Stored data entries
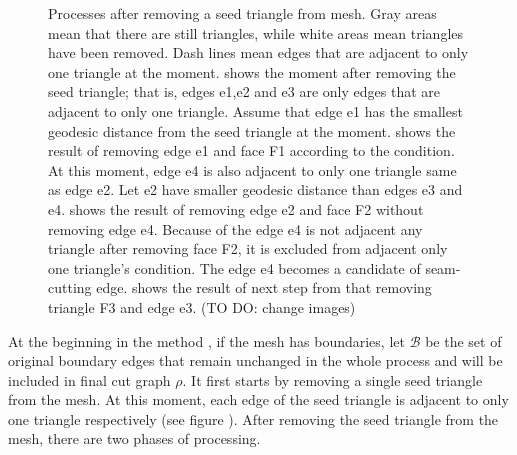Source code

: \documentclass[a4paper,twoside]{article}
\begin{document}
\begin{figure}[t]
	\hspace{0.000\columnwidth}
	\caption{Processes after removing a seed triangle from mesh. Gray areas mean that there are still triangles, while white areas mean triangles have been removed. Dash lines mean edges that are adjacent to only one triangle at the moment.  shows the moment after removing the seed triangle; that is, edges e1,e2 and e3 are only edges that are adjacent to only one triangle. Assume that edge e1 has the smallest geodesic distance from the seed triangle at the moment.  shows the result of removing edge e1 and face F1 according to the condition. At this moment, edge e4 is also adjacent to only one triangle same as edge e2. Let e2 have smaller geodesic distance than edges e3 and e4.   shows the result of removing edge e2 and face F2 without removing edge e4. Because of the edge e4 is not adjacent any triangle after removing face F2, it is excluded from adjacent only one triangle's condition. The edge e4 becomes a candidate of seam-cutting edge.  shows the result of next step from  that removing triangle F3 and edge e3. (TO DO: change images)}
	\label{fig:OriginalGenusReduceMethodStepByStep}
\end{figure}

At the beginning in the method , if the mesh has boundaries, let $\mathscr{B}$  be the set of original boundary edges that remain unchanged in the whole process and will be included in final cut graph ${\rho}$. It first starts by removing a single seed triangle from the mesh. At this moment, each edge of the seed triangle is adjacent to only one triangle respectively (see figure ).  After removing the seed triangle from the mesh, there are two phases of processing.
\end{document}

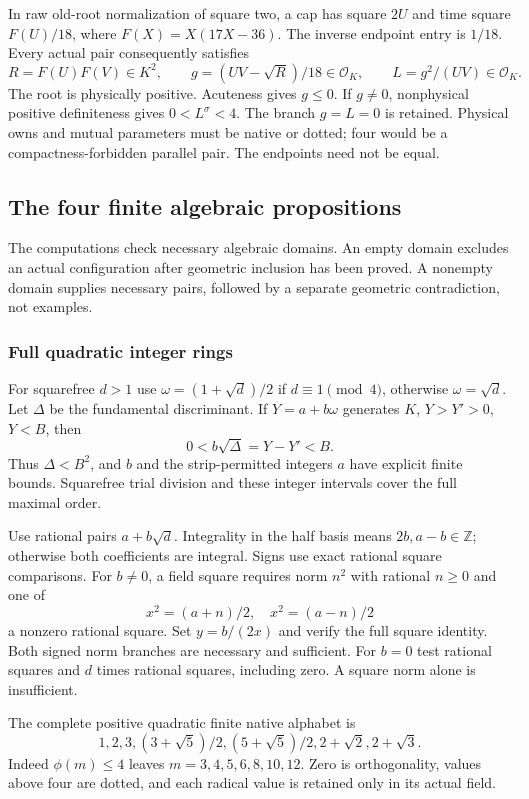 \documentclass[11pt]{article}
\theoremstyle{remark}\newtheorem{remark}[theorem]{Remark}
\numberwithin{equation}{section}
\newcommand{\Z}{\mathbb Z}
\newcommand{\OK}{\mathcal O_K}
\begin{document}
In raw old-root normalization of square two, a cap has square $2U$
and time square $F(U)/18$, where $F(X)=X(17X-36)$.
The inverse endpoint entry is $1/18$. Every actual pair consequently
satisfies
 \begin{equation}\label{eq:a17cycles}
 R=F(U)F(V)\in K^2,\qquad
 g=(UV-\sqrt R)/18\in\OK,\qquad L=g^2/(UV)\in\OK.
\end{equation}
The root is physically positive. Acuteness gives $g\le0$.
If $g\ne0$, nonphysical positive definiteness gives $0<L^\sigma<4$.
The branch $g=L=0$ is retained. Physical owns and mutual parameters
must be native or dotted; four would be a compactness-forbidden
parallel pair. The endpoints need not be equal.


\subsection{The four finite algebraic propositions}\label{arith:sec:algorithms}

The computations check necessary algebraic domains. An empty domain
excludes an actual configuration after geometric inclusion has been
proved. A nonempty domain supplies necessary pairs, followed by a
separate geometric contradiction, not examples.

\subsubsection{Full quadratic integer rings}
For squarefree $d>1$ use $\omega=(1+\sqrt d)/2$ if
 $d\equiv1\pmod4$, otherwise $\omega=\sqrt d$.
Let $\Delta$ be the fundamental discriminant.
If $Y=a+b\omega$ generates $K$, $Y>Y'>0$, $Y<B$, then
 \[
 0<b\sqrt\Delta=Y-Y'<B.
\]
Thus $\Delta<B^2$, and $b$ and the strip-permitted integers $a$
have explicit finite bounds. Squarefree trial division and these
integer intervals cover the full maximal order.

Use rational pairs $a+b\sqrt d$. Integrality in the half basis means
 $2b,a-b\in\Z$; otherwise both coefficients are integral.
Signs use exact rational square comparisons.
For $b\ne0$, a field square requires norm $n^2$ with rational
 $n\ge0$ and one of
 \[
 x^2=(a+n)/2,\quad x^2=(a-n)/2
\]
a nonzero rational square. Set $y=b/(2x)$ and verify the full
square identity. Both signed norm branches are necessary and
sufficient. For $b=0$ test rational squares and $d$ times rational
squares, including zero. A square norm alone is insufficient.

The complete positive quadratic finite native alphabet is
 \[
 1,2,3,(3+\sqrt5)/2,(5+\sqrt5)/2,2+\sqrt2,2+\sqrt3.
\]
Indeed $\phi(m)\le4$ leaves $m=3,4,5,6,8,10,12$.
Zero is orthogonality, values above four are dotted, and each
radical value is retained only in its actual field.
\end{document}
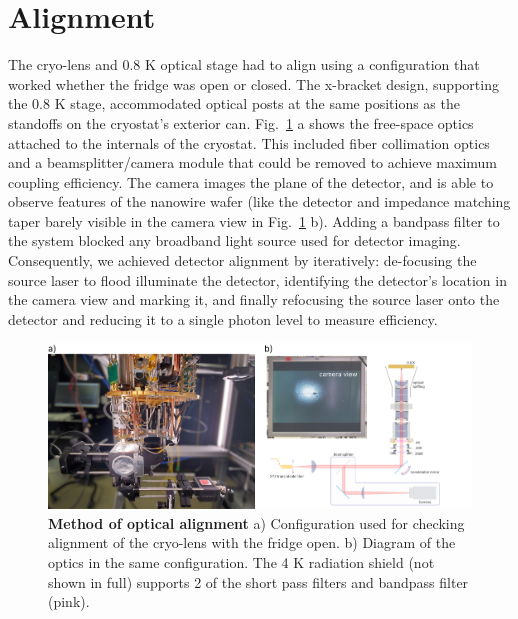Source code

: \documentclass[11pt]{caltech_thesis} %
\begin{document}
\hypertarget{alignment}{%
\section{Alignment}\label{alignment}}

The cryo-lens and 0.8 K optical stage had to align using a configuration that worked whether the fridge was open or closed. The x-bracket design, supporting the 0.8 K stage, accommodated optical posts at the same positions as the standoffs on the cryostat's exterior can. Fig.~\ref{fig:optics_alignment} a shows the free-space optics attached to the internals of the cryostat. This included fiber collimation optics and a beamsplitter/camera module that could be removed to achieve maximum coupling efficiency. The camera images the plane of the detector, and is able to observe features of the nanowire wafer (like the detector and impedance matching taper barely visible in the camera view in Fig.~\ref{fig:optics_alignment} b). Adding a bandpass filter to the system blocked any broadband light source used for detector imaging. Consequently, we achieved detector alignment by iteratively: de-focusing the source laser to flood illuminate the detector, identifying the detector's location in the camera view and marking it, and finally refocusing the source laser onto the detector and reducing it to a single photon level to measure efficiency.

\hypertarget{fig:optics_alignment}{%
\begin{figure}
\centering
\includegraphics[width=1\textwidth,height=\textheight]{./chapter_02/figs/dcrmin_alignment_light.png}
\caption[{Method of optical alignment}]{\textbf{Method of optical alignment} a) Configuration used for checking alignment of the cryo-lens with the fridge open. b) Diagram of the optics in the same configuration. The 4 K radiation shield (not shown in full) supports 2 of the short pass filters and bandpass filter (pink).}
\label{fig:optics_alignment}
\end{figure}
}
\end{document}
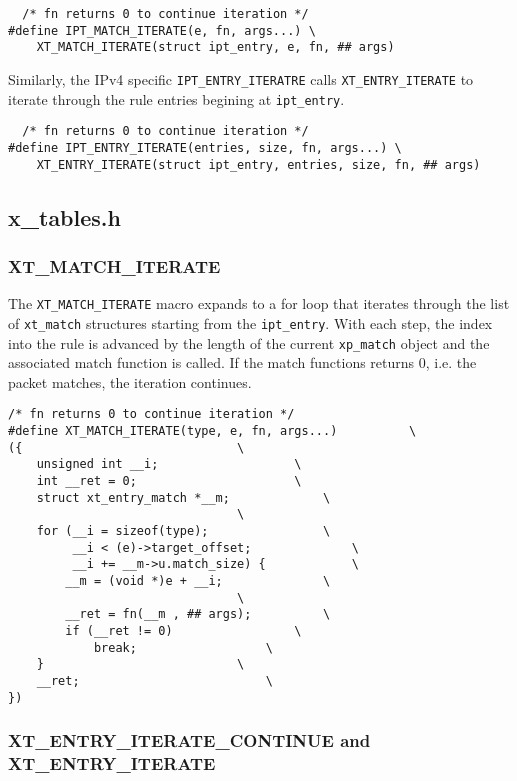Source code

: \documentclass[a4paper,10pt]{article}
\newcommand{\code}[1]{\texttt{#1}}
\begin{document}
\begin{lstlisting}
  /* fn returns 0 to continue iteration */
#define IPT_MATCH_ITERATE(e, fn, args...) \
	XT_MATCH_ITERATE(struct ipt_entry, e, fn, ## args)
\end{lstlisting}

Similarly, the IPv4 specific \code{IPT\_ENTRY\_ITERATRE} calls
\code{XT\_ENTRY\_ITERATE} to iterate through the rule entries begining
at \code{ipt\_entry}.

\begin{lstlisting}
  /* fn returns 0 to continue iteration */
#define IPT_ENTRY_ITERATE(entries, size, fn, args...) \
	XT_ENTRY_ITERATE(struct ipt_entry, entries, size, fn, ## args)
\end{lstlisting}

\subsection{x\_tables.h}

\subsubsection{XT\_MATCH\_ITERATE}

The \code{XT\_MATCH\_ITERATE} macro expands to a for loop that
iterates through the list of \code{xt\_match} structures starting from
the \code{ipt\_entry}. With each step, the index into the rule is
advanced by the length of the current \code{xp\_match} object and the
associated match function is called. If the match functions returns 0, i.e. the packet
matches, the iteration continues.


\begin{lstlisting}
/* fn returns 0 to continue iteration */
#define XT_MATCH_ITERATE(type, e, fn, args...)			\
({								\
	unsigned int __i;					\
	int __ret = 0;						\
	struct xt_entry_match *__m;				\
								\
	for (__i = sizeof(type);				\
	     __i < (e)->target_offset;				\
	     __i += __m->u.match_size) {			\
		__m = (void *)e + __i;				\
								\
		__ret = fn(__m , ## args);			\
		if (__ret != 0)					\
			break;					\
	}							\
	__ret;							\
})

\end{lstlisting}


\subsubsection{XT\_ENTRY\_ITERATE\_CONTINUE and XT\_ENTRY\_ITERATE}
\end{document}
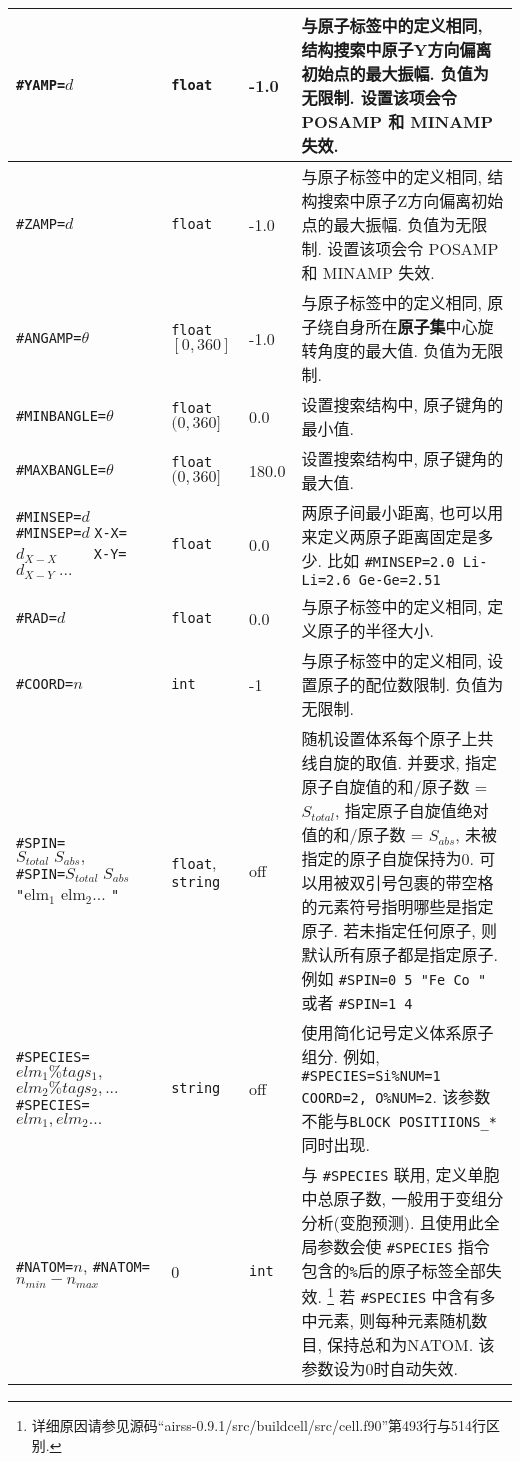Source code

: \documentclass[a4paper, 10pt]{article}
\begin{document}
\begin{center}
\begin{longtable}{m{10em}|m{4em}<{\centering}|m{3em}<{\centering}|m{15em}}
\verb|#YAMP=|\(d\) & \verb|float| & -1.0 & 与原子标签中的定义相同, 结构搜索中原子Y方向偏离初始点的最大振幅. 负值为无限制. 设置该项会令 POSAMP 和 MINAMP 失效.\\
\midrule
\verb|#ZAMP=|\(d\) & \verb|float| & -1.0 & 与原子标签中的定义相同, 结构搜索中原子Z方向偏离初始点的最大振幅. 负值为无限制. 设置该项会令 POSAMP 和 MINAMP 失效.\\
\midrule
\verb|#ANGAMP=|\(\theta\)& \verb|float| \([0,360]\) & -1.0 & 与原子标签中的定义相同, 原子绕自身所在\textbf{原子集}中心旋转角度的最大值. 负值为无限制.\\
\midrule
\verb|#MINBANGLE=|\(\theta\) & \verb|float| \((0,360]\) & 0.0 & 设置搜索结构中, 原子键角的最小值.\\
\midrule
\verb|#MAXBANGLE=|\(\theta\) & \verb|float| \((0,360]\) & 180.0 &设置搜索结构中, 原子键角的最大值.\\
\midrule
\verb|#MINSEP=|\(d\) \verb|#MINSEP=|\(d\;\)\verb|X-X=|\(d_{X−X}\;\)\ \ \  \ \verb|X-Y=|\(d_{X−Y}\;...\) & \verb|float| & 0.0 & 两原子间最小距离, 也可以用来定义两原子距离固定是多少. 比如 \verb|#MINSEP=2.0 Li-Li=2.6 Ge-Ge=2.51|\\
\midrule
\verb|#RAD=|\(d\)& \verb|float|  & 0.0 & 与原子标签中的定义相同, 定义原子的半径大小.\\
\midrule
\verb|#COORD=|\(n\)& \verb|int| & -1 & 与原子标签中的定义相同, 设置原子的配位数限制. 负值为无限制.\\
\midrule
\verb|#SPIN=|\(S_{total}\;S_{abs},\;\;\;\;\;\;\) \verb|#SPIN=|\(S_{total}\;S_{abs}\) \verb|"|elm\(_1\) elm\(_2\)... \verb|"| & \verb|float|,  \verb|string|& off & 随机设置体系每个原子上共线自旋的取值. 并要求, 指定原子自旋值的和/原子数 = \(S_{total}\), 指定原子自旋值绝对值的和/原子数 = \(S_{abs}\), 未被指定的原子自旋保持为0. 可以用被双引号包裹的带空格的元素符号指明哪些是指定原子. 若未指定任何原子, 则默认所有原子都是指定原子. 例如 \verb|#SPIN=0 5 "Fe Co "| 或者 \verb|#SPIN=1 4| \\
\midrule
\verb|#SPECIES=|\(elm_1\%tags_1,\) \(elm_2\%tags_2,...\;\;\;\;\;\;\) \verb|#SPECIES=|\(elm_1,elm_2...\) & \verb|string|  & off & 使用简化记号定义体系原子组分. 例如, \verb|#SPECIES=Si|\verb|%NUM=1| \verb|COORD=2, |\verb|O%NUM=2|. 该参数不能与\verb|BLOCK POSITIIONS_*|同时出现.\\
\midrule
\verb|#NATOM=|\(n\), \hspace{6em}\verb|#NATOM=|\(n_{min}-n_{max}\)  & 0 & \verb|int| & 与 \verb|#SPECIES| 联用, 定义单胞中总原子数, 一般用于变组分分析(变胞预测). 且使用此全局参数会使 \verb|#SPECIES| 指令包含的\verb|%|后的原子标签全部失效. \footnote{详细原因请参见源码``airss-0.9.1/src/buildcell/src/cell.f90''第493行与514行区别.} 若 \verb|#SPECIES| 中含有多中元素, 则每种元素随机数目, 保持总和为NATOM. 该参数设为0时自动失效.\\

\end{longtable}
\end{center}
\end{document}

▶ [What is needed]: Nothing but the lines from the one containing "则每种元素随机数目, 保持总和为NATOM. 该参数设为0时自动失效.\\" through the end of the entries belongs in the answer; repeat them exactly.

▶ [Output of the exercise]:
\verb|#NATOM=|\(n\), \hspace{6em}\verb|#NATOM=|\(n_{min}-n_{max}\)  & 0 & \verb|int| & 与 \verb|#SPECIES| 联用, 定义单胞中总原子数, 一般用于变组分分析(变胞预测). 且使用此全局参数会使 \verb|#SPECIES| 指令包含的\verb|%|后的原子标签全部失效. \footnote{详细原因请参见源码``airss-0.9.1/src/buildcell/src/cell.f90''第493行与514行区别.} 若 \verb|#SPECIES| 中含有多中元素, 则每种元素随机数目, 保持总和为NATOM. 该参数设为0时自动失效.\\

\end{longtable}
\end{center}
\end{document}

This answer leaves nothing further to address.